**Problem requirements**
The entries that follow are to be duplicated in full, character for character.

**Records supplied**
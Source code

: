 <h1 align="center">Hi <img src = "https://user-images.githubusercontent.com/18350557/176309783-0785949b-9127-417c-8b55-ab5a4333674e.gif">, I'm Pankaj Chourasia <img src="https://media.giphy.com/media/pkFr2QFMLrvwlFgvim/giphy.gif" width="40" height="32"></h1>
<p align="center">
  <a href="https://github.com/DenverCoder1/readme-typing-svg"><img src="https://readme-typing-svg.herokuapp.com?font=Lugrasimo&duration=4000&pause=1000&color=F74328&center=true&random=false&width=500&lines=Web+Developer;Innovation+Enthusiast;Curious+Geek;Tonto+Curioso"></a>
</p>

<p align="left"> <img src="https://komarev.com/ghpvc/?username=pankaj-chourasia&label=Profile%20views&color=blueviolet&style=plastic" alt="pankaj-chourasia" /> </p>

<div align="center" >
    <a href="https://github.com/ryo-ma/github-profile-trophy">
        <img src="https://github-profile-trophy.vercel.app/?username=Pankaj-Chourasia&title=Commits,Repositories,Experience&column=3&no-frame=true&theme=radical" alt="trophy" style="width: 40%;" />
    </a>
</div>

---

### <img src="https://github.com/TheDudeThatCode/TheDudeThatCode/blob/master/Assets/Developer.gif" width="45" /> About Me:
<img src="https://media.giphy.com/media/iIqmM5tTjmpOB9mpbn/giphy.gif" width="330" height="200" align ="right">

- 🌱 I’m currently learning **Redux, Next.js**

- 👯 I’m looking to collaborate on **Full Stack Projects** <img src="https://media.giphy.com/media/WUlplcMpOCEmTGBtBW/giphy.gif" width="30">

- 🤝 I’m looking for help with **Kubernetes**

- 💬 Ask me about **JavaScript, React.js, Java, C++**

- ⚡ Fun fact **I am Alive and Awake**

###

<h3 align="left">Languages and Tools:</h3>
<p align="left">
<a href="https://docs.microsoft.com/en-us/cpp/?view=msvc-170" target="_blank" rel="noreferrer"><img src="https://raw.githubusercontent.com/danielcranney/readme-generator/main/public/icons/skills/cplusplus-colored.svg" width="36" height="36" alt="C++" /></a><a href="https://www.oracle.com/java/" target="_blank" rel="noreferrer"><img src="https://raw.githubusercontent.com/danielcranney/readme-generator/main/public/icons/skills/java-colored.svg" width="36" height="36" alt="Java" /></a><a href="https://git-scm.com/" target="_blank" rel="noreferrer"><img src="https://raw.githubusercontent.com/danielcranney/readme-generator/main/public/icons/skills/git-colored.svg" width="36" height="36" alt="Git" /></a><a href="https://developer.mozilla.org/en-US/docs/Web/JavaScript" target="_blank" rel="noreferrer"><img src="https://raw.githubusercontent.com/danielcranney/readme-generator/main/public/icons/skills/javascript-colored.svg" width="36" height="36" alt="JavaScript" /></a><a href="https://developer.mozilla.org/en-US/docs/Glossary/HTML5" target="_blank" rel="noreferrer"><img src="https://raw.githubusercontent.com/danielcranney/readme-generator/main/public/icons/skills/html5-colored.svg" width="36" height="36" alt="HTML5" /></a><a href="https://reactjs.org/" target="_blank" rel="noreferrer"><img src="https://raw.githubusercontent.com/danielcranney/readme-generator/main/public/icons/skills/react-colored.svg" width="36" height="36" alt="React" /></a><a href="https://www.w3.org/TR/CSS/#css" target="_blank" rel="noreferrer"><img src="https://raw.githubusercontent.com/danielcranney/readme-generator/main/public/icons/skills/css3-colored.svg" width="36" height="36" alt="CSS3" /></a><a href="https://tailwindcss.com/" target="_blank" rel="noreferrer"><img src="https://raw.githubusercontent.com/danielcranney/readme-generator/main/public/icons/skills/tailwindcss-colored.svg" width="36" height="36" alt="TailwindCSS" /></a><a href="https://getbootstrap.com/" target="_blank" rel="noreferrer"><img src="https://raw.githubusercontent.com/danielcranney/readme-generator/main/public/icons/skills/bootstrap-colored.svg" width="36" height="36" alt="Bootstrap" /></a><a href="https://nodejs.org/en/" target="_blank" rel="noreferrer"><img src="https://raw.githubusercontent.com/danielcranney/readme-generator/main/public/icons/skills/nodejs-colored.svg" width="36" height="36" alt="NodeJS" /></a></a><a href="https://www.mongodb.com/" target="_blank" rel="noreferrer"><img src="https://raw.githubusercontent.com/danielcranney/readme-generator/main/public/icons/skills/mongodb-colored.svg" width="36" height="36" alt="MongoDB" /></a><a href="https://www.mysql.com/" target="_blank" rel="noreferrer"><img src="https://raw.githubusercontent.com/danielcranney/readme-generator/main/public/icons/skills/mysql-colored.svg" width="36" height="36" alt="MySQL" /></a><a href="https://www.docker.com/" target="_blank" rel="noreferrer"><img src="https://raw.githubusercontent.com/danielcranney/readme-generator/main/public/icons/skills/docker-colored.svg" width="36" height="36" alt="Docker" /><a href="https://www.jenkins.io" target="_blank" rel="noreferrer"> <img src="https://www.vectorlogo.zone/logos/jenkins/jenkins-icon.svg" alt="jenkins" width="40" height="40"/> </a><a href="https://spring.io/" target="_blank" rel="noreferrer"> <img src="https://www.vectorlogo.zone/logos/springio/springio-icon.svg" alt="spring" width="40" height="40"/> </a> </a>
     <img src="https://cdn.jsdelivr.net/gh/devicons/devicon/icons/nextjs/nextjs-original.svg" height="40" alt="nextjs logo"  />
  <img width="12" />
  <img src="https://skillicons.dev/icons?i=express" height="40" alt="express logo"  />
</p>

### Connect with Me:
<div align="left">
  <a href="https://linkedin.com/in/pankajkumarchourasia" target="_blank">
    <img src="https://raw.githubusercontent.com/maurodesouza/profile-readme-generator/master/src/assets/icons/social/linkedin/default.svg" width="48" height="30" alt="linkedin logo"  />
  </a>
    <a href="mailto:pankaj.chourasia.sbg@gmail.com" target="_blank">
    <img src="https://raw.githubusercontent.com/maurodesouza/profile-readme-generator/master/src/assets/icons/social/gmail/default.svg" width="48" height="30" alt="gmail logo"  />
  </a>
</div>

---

**Answer below**
Source code

: <h1 align="center">Hi <img src = "https://user-images.githubusercontent.com/18350557/176309783-0785949b-9127-417c-8b55-ab5a4333674e.gif">, I'm Pankaj Chourasia <img src="https://media.giphy.com/media/pkFr2QFMLrvwlFgvim/giphy.gif" width="40" height="32"></h1>
<p align="center">
  <a href="https://github.com/DenverCoder1/readme-typing-svg"><img src="https://readme-typing-svg.herokuapp.com?font=Lugrasimo&duration=4000&pause=1000&color=F74328&center=true&random=false&width=500&lines=Web+Developer;Innovation+Enthusiast;Curious+Geek;Tonto+Curioso"></a>
</p>

<p align="left"> <img src="https://komarev.com/ghpvc/?username=pankaj-chourasia&label=Profile%20views&color=blueviolet&style=plastic" alt="pankaj-chourasia" /> </p>

<div align="center" >
    <a href="https://github.com/ryo-ma/github-profile-trophy">
        <img src="https://github-profile-trophy.vercel.app/?username=Pankaj-Chourasia&title=Commits,Repositories,Experience&column=3&no-frame=true&theme=radical" alt="trophy" style="width: 40%;" />
    </a>
</div>

---

### <img src="https://github.com/TheDudeThatCode/TheDudeThatCode/blob/master/Assets/Developer.gif" width="45" /> About Me:
<img src="https://media.giphy.com/media/iIqmM5tTjmpOB9mpbn/giphy.gif" width="330" height="200" align ="right">

- 🌱 I’m currently learning **Redux, Next.js**

- 👯 I’m looking to collaborate on **Full Stack Projects** <img src="https://media.giphy.com/media/WUlplcMpOCEmTGBtBW/giphy.gif" width="30">

- 🤝 I’m looking for help with **Kubernetes**

- 💬 Ask me about **JavaScript, React.js, Java, C++**

- ⚡ Fun fact **I am Alive and Awake**

###

<h3 align="left">Languages and Tools:</h3>
<p align="left">
<a href="https://docs.microsoft.com/en-us/cpp/?view=msvc-170" target="_blank" rel="noreferrer"><img src="https://raw.githubusercontent.com/danielcranney/readme-generator/main/public/icons/skills/cplusplus-colored.svg" width="36" height="36" alt="C++" /></a><a href="https://www.oracle.com/java/" target="_blank" rel="noreferrer"><img src="https://raw.githubusercontent.com/danielcranney/readme-generator/main/public/icons/skills/java-colored.svg" width="36" height="36" alt="Java" /></a><a href="https://git-scm.com/" target="_blank" rel="noreferrer"><img src="https://raw.githubusercontent.com/danielcranney/readme-generator/main/public/icons/skills/git-colored.svg" width="36" height="36" alt="Git" /></a><a href="https://developer.mozilla.org/en-US/docs/Web/JavaScript" target="_blank" rel="noreferrer"><img src="https://raw.githubusercontent.com/danielcranney/readme-generator/main/public/icons/skills/javascript-colored.svg" width="36" height="36" alt="JavaScript" /></a><a href="https://developer.mozilla.org/en-US/docs/Glossary/HTML5" target="_blank" rel="noreferrer"><img src="https://raw.githubusercontent.com/danielcranney/readme-generator/main/public/icons/skills/html5-colored.svg" width="36" height="36" alt="HTML5" /></a><a href="https://reactjs.org/" target="_blank" rel="noreferrer"><img src="https://raw.githubusercontent.com/danielcranney/readme-generator/main/public/icons/skills/react-colored.svg" width="36" height="36" alt="React" /></a><a href="https://www.w3.org/TR/CSS/#css" target="_blank" rel="noreferrer"><img src="https://raw.githubusercontent.com/danielcranney/readme-generator/main/public/icons/skills/css3-colored.svg" width="36" height="36" alt="CSS3" /></a><a href="https://tailwindcss.com/" target="_blank" rel="noreferrer"><img src="https://raw.githubusercontent.com/danielcranney/readme-generator/main/public/icons/skills/tailwindcss-colored.svg" width="36" height="36" alt="TailwindCSS" /></a><a href="https://getbootstrap.com/" target="_blank" rel="noreferrer"><img src="https://raw.githubusercontent.com/danielcranney/readme-generator/main/public/icons/skills/bootstrap-colored.svg" width="36" height="36" alt="Bootstrap" /></a><a href="https://nodejs.org/en/" target="_blank" rel="noreferrer"><img src="https://raw.githubusercontent.com/danielcranney/readme-generator/main/public/icons/skills/nodejs-colored.svg" width="36" height="36" alt="NodeJS" /></a></a><a href="https://www.mongodb.com/" target="_blank" rel="noreferrer"><img src="https://raw.githubusercontent.com/danielcranney/readme-generator/main/public/icons/skills/mongodb-colored.svg" width="36" height="36" alt="MongoDB" /></a><a href="https://www.mysql.com/" target="_blank" rel="noreferrer"><img src="https://raw.githubusercontent.com/danielcranney/readme-generator/main/public/icons/skills/mysql-colored.svg" width="36" height="36" alt="MySQL" /></a><a href="https://www.docker.com/" target="_blank" rel="noreferrer"><img src="https://raw.githubusercontent.com/danielcranney/readme-generator/main/public/icons/skills/docker-colored.svg" width="36" height="36" alt="Docker" /><a href="https://www.jenkins.io" target="_blank" rel="noreferrer"> <img src="https://www.vectorlogo.zone/logos/jenkins/jenkins-icon.svg" alt="jenkins" width="40" height="40"/> </a><a href="https://spring.io/" target="_blank" rel="noreferrer"> <img src="https://www.vectorlogo.zone/logos/springio/springio-icon.svg" alt="spring" width="40" height="40"/> </a> </a>
     <img src="https://cdn.jsdelivr.net/gh/devicons/devicon/icons/nextjs/nextjs-original.svg" height="40" alt="nextjs logo"  />
  <img width="12" />
  <img src="https://skillicons.dev/icons?i=express" height="40" alt="express logo"  />
</p>

### Connect with Me:
<div align="left">
  <a href="https://linkedin.com/in/pankajkumarchourasia" target="_blank">
    <img src="https://raw.githubusercontent.com/maurodesouza/profile-readme-generator/master/src/assets/icons/social/linkedin/default.svg" width="48" height="30" alt="linkedin logo"  />
  </a>
    <a href="mailto:pankaj.chourasia.sbg@gmail.com" target="_blank">
    <img src="https://raw.githubusercontent.com/maurodesouza/profile-readme-generator/master/src/assets/icons/social/gmail/default.svg" width="48" height="30" alt="gmail logo"  />
  </a>
</div>

---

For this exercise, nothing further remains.